▶ _Exercise aim_
Where a line below has the string "every" in it, include it in the count, and give that count alone.

▶ _Source material_

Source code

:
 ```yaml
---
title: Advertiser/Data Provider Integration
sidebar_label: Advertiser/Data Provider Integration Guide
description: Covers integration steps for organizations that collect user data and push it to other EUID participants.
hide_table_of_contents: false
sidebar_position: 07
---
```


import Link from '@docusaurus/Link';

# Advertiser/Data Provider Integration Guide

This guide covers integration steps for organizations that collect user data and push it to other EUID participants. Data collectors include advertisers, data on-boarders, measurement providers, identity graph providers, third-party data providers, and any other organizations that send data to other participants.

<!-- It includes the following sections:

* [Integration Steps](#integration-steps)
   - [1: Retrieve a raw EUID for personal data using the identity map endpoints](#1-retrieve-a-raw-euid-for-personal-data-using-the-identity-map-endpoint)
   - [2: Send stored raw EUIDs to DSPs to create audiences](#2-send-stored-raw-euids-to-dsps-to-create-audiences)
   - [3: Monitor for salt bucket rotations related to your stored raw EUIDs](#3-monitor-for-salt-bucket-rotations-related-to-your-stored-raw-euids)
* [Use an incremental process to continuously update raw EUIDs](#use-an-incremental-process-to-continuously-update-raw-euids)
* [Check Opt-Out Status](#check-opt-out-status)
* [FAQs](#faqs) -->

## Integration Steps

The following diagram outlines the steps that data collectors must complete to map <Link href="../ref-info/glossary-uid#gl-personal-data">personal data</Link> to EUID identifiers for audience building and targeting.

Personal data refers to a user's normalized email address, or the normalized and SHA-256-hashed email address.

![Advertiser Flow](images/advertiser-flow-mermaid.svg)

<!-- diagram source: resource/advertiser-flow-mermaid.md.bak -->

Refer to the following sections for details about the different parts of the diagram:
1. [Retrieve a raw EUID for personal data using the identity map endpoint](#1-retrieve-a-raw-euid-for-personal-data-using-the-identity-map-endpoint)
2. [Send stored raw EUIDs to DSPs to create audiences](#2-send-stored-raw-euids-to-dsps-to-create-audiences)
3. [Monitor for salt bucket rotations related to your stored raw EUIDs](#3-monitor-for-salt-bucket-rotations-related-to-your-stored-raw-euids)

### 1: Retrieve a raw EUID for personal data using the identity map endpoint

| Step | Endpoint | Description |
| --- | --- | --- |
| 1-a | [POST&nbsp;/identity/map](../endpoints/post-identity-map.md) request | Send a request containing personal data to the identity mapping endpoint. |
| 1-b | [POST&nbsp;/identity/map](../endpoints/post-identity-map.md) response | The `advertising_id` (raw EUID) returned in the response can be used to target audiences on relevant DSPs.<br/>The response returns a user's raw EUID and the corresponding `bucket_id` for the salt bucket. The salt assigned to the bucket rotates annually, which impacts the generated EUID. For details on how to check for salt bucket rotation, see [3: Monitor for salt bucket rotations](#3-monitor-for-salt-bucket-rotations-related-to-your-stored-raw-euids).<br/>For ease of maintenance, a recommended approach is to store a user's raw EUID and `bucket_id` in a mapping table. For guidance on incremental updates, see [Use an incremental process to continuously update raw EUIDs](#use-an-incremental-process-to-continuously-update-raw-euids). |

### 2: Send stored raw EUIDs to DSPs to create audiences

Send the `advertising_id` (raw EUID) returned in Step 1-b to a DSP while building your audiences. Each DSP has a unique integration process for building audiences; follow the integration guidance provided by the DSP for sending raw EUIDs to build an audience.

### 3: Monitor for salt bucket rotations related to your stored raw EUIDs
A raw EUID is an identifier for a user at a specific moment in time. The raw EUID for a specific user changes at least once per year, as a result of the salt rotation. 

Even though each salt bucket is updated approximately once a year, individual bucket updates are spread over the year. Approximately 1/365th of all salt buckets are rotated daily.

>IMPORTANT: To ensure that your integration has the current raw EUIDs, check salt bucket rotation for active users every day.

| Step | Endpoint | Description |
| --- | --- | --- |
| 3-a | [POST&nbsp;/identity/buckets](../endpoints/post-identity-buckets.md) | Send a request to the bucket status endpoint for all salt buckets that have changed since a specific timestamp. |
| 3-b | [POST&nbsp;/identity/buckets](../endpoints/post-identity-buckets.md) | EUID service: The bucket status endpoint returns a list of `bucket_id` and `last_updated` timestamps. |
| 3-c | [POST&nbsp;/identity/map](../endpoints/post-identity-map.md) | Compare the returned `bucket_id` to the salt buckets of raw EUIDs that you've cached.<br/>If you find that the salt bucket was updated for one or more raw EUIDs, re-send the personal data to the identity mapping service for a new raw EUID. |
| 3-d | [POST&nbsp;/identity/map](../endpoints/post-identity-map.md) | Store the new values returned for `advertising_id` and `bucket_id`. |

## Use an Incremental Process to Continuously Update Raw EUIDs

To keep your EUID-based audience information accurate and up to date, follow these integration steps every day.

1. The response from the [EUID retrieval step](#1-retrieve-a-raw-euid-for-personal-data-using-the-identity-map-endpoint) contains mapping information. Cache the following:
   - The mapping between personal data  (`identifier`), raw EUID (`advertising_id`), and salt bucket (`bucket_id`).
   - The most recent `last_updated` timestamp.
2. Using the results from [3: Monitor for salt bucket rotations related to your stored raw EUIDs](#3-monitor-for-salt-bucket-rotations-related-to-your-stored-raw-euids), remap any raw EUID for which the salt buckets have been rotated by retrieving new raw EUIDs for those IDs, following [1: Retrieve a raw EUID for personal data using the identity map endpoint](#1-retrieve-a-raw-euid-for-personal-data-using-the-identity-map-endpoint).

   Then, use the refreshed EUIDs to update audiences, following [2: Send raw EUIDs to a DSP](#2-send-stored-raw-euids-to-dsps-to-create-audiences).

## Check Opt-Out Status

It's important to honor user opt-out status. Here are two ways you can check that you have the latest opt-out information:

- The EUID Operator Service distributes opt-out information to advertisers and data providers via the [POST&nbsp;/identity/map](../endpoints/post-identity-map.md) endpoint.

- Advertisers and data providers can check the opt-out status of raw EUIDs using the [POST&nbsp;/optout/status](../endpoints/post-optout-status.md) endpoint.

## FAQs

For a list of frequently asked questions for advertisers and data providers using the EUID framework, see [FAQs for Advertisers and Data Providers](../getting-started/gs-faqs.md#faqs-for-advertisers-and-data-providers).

▶ _Result of the task_
2